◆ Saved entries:
§ §

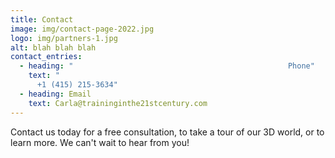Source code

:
```yaml
---
title: Contact
image: img/contact-page-2022.jpg
logo: img/partners-1.jpg
alt: blah blah blah
contact_entries:
  - heading: "                                                Phone"
    text: "                                                                               \
      +1 (415) 215-3634"
  - heading: Email
    text: Carla@traininginthe21stcentury.com
---
```


Contact us today for a free consultation, to take a tour of our 3D world, or to learn more. We can't wait to hear from you!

§ §

◆ What to work on:
Without the pictures, repeat every record above exactly as written.

◆ Expected answer:
Source code

:
```yaml
---
title: Contact
image: img/contact-page-2022.jpg
logo: img/partners-1.jpg
alt: blah blah blah
contact_entries:
  - heading: "                                                Phone"
    text: "                                                                               \
      +1 (415) 215-3634"
  - heading: Email
    text: Carla@traininginthe21stcentury.com
---
```


Contact us today for a free consultation, to take a tour of our 3D world, or to learn more. We can't wait to hear from you!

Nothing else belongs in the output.